§ **Try it**
Find the word "which" below. Copy each line that has it.

[Saved data entries]
-=-=-
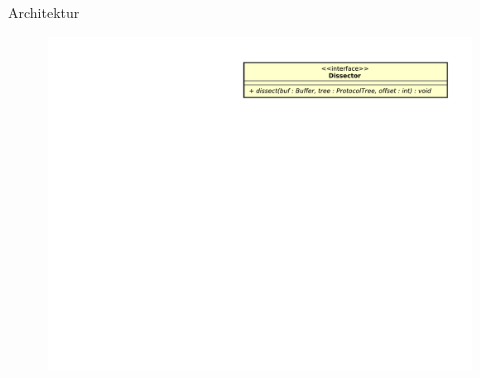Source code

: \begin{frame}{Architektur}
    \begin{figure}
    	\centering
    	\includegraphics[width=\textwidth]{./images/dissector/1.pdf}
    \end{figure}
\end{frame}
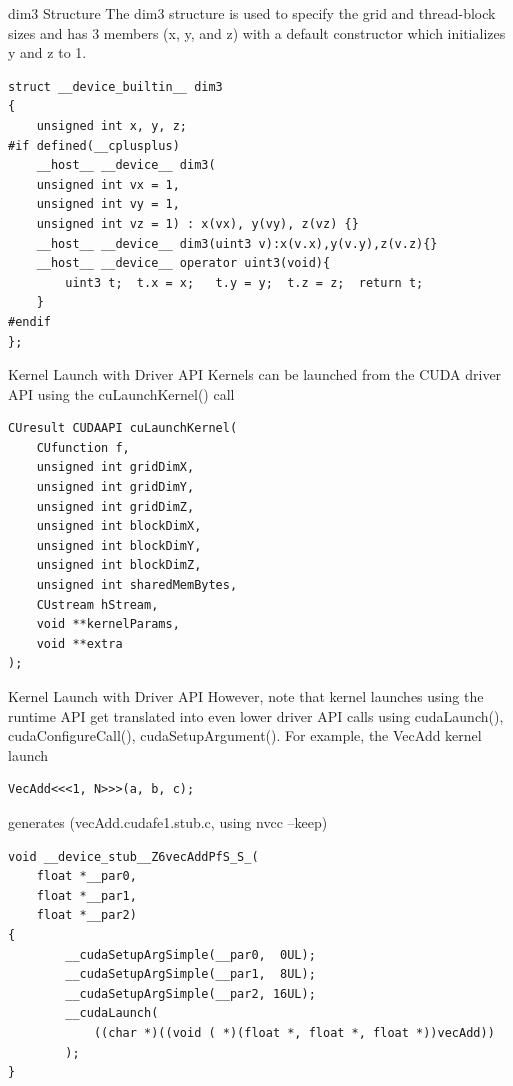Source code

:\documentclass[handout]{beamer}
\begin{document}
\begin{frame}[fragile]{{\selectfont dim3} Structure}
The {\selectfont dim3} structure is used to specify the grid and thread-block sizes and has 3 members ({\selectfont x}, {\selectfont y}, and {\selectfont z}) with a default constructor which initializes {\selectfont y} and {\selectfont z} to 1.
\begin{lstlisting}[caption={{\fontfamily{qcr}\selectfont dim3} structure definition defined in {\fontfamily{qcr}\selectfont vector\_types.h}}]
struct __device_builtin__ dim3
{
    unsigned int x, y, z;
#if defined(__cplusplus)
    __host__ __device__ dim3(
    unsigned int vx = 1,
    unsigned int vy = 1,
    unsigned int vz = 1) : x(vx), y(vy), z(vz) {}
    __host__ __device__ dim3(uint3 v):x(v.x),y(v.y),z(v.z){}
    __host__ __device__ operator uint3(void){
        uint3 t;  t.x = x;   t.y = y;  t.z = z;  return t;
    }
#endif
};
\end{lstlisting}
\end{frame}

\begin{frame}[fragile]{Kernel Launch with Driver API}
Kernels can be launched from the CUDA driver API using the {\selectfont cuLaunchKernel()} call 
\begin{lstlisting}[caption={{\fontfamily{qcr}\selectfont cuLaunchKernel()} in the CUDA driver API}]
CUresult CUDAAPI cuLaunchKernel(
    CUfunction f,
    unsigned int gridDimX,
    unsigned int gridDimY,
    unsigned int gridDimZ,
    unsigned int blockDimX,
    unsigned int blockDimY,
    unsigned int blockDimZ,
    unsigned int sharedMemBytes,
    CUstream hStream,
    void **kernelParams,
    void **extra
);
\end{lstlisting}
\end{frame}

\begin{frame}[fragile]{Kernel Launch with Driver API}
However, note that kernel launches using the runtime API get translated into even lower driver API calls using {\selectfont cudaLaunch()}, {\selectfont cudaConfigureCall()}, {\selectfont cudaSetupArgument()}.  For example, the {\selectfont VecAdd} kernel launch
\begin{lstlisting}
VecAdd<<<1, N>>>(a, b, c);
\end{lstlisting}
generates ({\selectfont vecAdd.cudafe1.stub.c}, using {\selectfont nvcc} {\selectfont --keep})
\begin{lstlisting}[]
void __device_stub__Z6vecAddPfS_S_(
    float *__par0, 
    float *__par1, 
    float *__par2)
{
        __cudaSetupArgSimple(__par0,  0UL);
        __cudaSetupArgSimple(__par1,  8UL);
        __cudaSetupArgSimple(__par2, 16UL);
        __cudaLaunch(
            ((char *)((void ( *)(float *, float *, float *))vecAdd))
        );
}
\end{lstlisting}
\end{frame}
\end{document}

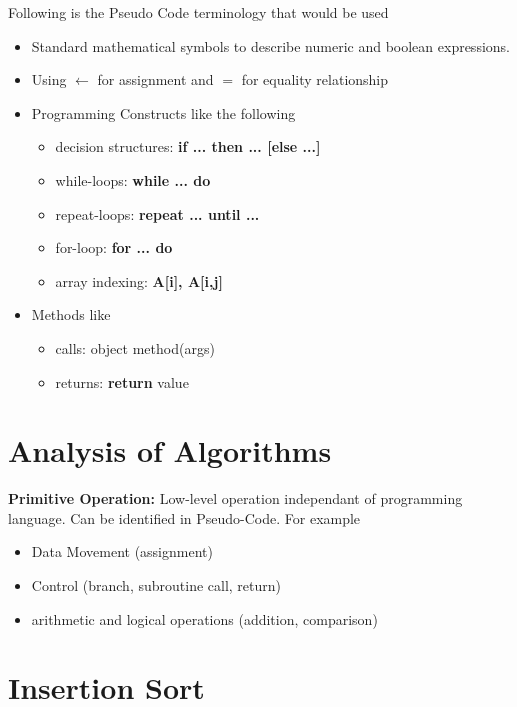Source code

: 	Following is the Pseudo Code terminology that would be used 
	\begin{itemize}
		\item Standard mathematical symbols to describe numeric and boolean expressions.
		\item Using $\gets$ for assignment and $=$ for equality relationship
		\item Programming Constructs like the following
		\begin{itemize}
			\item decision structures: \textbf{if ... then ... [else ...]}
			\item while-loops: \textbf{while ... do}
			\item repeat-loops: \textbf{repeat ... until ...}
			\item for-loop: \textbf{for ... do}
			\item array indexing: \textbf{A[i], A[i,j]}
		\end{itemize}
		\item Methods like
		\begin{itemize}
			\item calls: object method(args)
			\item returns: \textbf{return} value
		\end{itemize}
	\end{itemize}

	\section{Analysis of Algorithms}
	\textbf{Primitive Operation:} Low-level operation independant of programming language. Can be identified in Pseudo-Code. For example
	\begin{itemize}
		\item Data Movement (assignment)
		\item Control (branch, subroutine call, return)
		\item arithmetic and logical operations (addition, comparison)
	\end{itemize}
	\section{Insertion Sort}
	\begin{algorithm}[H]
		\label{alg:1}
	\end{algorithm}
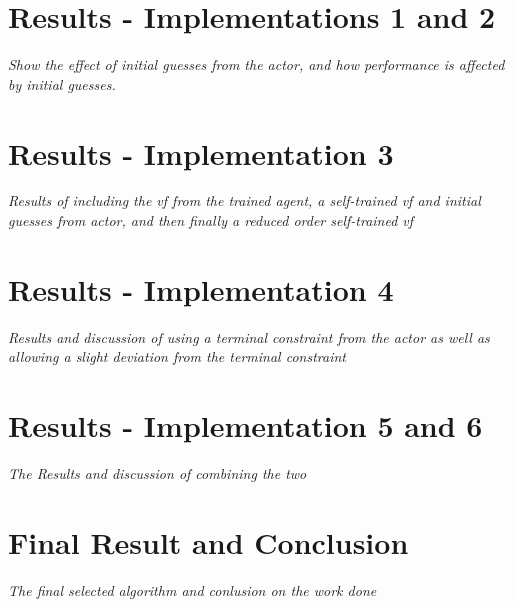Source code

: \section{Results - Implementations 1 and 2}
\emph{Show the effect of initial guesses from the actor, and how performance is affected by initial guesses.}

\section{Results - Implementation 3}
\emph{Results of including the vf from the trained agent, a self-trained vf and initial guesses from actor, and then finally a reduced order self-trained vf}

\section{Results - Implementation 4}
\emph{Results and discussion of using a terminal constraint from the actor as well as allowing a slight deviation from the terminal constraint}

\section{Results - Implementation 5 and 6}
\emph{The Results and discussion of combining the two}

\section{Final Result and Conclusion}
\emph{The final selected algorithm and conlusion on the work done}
-=-=-
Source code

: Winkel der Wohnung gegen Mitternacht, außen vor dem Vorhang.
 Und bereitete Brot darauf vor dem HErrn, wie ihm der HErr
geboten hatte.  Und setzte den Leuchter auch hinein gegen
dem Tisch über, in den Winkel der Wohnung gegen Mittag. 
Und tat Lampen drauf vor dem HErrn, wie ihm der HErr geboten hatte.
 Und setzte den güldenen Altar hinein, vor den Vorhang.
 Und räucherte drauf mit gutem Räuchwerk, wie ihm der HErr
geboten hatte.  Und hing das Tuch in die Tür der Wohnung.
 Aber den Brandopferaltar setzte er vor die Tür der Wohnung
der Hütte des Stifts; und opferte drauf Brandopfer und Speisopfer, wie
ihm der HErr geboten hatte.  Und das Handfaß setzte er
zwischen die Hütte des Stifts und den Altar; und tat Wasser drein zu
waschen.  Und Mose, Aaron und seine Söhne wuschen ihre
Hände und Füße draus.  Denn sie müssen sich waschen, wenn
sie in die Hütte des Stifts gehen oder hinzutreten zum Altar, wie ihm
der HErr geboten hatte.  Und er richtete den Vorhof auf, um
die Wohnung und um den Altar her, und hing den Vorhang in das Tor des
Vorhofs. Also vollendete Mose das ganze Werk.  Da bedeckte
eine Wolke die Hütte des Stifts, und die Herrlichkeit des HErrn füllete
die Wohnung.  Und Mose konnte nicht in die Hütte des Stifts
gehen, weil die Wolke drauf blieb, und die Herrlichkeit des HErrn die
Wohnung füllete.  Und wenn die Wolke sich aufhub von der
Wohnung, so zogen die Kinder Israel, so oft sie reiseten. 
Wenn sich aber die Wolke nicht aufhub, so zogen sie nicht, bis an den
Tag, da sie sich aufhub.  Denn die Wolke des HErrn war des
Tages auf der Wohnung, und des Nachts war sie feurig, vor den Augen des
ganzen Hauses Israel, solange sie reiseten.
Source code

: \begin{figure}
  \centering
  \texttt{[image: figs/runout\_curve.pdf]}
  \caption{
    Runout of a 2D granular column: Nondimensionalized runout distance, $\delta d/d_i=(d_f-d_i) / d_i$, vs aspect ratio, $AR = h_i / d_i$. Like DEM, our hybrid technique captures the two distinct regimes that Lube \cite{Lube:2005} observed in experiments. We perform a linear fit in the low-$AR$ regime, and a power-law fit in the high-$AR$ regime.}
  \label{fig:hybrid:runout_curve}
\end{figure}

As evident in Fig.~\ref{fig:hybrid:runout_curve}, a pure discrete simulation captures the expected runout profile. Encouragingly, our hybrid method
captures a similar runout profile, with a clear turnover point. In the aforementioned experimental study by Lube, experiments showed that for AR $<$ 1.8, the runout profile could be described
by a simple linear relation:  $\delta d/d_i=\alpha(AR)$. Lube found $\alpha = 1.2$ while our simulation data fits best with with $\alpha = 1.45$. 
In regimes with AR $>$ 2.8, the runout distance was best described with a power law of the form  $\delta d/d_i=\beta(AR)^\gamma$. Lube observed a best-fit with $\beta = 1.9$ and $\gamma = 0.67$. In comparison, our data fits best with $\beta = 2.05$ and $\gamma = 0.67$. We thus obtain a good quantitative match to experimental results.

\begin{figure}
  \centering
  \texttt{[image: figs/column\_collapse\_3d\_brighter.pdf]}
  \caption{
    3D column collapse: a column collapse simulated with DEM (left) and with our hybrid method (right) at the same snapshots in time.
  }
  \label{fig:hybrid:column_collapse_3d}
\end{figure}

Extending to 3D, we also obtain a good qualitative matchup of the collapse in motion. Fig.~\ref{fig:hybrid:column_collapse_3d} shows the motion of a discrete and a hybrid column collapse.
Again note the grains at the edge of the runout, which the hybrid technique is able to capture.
-=-=-
§ **Solved exercise**
The {\selectfont dim3} structure is used to specify the grid and thread-block sizes and has 3 members ({\selectfont x}, {\selectfont y}, and {\selectfont z}) with a default constructor which initializes {\selectfont y} and {\selectfont z} to 1.
Again note the grains at the edge of the runout, which the hybrid technique is able to capture.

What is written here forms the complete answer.